Saved data entries
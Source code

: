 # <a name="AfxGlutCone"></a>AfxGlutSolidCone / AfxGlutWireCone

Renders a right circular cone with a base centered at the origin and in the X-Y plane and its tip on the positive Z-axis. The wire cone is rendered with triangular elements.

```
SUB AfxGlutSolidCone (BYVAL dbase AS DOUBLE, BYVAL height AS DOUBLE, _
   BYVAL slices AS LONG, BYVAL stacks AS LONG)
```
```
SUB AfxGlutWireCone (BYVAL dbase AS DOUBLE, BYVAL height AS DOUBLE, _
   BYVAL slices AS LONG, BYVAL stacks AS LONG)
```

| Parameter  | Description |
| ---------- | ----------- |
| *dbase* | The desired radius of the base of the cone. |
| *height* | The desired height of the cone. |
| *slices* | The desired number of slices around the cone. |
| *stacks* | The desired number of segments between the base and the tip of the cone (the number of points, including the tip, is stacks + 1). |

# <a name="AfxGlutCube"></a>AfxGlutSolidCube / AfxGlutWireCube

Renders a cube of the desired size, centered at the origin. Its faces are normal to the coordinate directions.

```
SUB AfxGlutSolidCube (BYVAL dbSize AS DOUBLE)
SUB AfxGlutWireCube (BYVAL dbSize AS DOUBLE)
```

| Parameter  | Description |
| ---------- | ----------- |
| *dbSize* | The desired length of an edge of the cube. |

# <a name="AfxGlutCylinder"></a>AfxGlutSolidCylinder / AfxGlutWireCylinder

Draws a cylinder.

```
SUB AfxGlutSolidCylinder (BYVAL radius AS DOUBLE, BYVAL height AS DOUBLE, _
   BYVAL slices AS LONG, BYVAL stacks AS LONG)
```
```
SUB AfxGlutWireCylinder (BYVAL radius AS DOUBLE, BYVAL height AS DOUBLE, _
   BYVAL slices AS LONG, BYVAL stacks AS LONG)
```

Exercise: Above are the entries; give them back verbatim.

Answer to this exercise:
Source code

: # <a name="AfxGlutCone"></a>AfxGlutSolidCone / AfxGlutWireCone

Renders a right circular cone with a base centered at the origin and in the X-Y plane and its tip on the positive Z-axis. The wire cone is rendered with triangular elements.

```
SUB AfxGlutSolidCone (BYVAL dbase AS DOUBLE, BYVAL height AS DOUBLE, _
   BYVAL slices AS LONG, BYVAL stacks AS LONG)
```
```
SUB AfxGlutWireCone (BYVAL dbase AS DOUBLE, BYVAL height AS DOUBLE, _
   BYVAL slices AS LONG, BYVAL stacks AS LONG)
```

| Parameter  | Description |
| ---------- | ----------- |
| *dbase* | The desired radius of the base of the cone. |
| *height* | The desired height of the cone. |
| *slices* | The desired number of slices around the cone. |
| *stacks* | The desired number of segments between the base and the tip of the cone (the number of points, including the tip, is stacks + 1). |

# <a name="AfxGlutCube"></a>AfxGlutSolidCube / AfxGlutWireCube

Renders a cube of the desired size, centered at the origin. Its faces are normal to the coordinate directions.

```
SUB AfxGlutSolidCube (BYVAL dbSize AS DOUBLE)
SUB AfxGlutWireCube (BYVAL dbSize AS DOUBLE)
```

| Parameter  | Description |
| ---------- | ----------- |
| *dbSize* | The desired length of an edge of the cube. |

# <a name="AfxGlutCylinder"></a>AfxGlutSolidCylinder / AfxGlutWireCylinder

Draws a cylinder.

```
SUB AfxGlutSolidCylinder (BYVAL radius AS DOUBLE, BYVAL height AS DOUBLE, _
   BYVAL slices AS LONG, BYVAL stacks AS LONG)
```
```
SUB AfxGlutWireCylinder (BYVAL radius AS DOUBLE, BYVAL height AS DOUBLE, _
   BYVAL slices AS LONG, BYVAL stacks AS LONG)
```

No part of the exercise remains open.